How making a painting for Child Bereavement UK helped me cope with grieving for my son, who died just after he was born.  

By Bien

 I hope that one day I can return to Child Bereavement UK and show my youngest son the picture and tell him this is the place I came to speak about and remember his big brother.

I wanted to make a painting as a way to say to my son that I am sorry for not being able to give him the life I wanted to give him. I painted him and drew around him the scene of my home village- mountains with the sun shining, rice fields, a river, my childhood home, a garden, a fruit tree and flowers. 

When I was making the painting, I felt that it would  be as if he were alive and playing in the fields and swimming in the river, like I did growing up in my village. I wrote my son’s name on the painting, Thien, which means "sky" and An meaning "peace", so that peace from heaven would come to him.  I also made a memory box as, since his grave is in Vietnam, it’s a way I can honour him and make something nice for him as I did not have the opportunity to do this for him when he was alive. 

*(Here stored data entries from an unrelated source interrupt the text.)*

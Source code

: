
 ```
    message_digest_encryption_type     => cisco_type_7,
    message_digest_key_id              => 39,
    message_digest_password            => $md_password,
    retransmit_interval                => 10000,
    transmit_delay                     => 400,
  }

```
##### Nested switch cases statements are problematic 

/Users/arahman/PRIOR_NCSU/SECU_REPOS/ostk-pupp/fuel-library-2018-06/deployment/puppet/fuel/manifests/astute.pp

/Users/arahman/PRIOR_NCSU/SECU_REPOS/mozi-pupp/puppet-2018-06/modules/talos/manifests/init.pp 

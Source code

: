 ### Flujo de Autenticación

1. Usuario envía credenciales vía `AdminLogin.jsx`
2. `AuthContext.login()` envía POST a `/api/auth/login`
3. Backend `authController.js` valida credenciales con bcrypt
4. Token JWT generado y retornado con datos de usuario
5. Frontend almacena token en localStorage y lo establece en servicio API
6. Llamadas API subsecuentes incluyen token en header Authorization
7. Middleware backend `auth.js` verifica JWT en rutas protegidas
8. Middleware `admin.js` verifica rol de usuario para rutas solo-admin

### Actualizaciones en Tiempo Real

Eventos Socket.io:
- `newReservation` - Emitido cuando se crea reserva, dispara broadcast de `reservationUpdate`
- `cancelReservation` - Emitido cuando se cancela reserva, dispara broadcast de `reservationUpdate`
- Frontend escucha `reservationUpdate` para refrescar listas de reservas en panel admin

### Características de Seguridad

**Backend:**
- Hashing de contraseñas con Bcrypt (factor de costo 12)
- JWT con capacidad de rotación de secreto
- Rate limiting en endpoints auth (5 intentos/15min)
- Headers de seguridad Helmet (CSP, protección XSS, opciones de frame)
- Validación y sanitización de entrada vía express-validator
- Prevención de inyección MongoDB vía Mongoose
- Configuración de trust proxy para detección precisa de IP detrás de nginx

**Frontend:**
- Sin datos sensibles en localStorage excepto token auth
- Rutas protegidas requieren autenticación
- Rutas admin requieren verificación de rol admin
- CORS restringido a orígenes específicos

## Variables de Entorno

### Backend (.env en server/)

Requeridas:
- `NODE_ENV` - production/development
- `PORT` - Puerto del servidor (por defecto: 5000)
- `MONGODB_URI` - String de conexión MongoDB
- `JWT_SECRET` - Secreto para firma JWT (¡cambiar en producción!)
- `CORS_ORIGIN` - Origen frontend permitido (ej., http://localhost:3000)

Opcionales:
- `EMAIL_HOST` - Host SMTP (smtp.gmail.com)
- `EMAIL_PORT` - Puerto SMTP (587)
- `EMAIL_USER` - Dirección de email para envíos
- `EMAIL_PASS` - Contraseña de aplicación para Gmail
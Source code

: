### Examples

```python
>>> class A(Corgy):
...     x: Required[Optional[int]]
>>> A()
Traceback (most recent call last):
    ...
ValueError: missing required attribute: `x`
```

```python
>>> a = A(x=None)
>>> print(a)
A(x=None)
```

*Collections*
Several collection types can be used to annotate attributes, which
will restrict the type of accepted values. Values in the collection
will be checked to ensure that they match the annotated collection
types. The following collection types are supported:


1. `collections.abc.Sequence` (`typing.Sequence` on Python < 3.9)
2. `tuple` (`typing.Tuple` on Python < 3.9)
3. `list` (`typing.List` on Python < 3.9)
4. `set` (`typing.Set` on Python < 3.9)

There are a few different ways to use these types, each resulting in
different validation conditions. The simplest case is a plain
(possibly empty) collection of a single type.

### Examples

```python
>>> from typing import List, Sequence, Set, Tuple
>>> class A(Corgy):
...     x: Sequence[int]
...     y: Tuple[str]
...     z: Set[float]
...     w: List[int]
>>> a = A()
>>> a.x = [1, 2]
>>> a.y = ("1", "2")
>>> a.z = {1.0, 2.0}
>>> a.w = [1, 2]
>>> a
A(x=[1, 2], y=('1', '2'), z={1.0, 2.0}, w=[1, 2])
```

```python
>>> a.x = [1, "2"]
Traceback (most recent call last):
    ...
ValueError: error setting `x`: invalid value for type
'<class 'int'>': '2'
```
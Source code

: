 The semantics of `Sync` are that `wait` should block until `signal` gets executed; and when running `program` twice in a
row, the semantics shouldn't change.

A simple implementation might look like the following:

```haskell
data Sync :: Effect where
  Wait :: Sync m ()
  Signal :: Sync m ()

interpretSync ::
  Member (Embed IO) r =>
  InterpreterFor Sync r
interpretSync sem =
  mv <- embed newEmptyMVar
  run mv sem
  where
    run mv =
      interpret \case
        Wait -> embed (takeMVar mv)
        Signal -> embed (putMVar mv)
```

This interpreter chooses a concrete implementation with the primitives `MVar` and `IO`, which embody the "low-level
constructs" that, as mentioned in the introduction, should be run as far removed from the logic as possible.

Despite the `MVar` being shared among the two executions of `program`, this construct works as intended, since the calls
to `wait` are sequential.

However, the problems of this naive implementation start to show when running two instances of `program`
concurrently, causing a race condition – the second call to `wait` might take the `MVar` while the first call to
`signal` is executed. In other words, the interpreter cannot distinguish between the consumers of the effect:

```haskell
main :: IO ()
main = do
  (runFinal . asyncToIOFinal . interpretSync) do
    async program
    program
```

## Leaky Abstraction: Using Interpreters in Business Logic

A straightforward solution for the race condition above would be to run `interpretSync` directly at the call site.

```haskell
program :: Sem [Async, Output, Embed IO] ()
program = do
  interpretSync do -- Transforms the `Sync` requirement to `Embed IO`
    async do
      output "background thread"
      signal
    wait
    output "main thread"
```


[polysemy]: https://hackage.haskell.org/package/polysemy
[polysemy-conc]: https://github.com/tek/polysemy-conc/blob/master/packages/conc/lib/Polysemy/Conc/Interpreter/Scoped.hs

When you carry a child inside you and only hold him for a moment before he dies, you are going to experience incredible pain, but you will keep living and must find a way to live your life because maybe your child can see you and wants you to find happiness and to continue to love and be in the world. 

I wanted this artwork to be a  memorial to him alongside the artwork and pictures of other children who come to Child Bereavement UK.  I hope that one day I can return to Child Bereavement UK and show my youngest son the picture and tell him this is the place I came to speak about and remember his big brother.